Na ação judicial, os órgãos defendem que a União, o Estado do Amazonas e o Município de Manaus são responsáveis pela crise instalada no período na saúde pública da capital, pois teriam sido omissos no planejamento de ações no combate à pandemia de covid-19.
O documento detalha os fatos que culminaram na crise, incluindo a falta de planejamento das autoridades, a omissão da White Martins em alertar sobre o aumento da demanda por oxigênio e a infraestrutura precária do sistema de saúde.
Diante da gravidade dos fatos, DPE-AM e MPF pedem que a Justiça condene União, Estado do Amazonas e Município de Manaus ao pagamento de R$ 1,6 bilhão a título de danos individuais homogêneos, em razão das violações aos direitos à vida e à saúde das vítimas, bem como a R$ 2,4 bilhões por danos sociais e danos morais coletivos.
Os órgãos públicos também pedem, em caráter liminar, que os entes sejam obrigados a reconhecer, de forma imediata, a responsabilidade pela crise no desabastecimento de oxigênio, incluindo a publicação de um pedido de desculpas às vítimas e aos familiares dos falecidos
Outro pedido feito na ação é para que a União, o Estado do Amazonas e o Município de Manaus forneçam informações precisas sobre os eventos relacionados à crise de oxigênio, como número de óbitos, de transferência de pacientes para outros estados, de famílias atingidas e de outros danos para a saúde. O pedido se justifica em razão da transparência pública, pois, mesmo após quatro anos da crise, os números exatos de vítimas são desconhecidos ou contestados.
Na ação, DPE-AM e MPF defendem que o Brasil é um país carente de políticas voltadas para construção de uma memória coletiva, o que diminuiu a construção de medidas que garantam que fatos semelhantes não aconteçam novamente.
A fim de que a crise humanitária gerada pela falta de oxigênio não seja esquecida, os órgãos pedem que a União, o Estado do Amazonas e o Município de Manaus sejam obrigados a construir um memorial físico. O espaço de homenagem às vítimas deve reunir objetos, fotos, documentos e outros materiais e informações referentes ao período.

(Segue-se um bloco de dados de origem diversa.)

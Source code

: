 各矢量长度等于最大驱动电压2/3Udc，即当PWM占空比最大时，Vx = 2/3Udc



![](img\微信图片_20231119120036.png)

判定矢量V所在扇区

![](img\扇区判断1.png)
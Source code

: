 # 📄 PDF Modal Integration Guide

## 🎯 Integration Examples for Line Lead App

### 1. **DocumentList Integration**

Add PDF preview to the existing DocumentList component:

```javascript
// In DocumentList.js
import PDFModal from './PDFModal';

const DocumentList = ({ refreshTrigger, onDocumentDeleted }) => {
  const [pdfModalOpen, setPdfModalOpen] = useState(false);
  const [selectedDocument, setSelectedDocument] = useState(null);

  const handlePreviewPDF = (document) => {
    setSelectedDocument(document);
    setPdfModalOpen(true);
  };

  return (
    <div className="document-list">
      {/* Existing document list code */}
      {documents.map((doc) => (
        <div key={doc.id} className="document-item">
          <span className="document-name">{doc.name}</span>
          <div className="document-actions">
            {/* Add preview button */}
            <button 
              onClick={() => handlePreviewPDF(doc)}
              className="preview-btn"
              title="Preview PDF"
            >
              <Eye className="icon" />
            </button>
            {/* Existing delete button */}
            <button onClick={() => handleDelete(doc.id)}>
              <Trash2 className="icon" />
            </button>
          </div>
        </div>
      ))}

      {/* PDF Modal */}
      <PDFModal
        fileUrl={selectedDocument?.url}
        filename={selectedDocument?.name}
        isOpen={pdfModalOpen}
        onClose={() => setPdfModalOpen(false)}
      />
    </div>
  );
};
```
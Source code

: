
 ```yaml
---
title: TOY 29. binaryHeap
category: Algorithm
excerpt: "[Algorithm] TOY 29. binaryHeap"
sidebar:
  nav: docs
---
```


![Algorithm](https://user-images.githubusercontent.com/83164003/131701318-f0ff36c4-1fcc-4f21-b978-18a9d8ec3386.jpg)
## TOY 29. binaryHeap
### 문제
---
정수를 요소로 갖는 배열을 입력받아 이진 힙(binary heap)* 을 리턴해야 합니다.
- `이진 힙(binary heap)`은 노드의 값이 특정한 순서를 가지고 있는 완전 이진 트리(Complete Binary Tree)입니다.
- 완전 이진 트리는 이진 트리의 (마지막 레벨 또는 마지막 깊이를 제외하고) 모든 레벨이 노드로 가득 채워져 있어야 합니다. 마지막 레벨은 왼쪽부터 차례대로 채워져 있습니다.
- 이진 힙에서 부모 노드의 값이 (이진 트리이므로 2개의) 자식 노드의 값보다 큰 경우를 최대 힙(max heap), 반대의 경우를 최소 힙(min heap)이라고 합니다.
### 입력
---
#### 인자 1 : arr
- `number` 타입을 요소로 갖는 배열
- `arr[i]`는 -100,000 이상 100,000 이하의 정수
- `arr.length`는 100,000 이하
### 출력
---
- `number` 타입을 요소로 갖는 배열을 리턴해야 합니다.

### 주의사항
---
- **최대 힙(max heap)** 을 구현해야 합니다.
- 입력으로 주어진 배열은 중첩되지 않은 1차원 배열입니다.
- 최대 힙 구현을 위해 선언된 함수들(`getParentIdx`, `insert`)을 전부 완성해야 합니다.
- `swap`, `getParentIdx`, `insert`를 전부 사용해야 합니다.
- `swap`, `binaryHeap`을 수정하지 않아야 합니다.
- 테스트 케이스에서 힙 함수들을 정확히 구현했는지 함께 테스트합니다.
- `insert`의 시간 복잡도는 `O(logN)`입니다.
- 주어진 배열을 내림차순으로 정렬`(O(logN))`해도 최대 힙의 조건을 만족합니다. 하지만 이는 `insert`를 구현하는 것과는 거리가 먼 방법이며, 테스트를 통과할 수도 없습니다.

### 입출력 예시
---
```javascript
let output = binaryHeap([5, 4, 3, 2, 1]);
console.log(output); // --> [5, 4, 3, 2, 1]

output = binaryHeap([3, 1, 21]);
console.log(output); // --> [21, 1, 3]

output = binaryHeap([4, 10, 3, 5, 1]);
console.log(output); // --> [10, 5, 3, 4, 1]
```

Ambiente virtual, com o objetivo de preservar a memória dos fatos, também deve ser criado.
De acordo com as apurações da DPE-AM, o poder público também foi omisso ao deixar de planejar adequadamente a remoção de pacientes para outros estados, mesmo ciente do colapso do sistema de saúde dentro de alguns dias e da existência de vagas disponibilizadas por outras unidades da federação.
Além disso, a inexistência de medidas coordenadas de distanciamento social e o incentivo a uso de medicamentos preventivos sem comprovação científica contribuíram para o colapso do sistema de saúde e para a falta generalizada de oxigênio medicinal no estado que ocorreu em janeiro de 2021.
As principais medidas de reparação determinadas pela Justiça são:
- Levantamento de dados:
Fornecimento de informações detalhadas sobre os impactos da crise de oxigênio, como número de mortes, pacientes transferidos para outros estados e famílias atingidas. - Investigação oficial:
Coleta de documentos e registros sobre os eventos, com a obrigação de investigar possíveis violações de direitos humanos. - Apoio médico e psicossocial às vítimas e familiares:
Implementação de programas de atenção à saúde física e mental das pessoas afetadas, incluindo os chamados “órfãos da Covid”. - Capacitação profissional e educacional:
Criação de programas para qualificação profissional e educacional das vítimas da crise. - Execução de políticas públicas:
Início das ações práticas de assistência, a partir do segundo semestre de 2025, com um cronograma apresentado ao Judiciário. - Treinamento de servidores públicos:
Elaboração de cursos internos para capacitar órgãos de saúde nas áreas de resposta a emergências sanitárias e gestão de crises, usando como estudo de caso a própria crise de oxigênio em Manaus.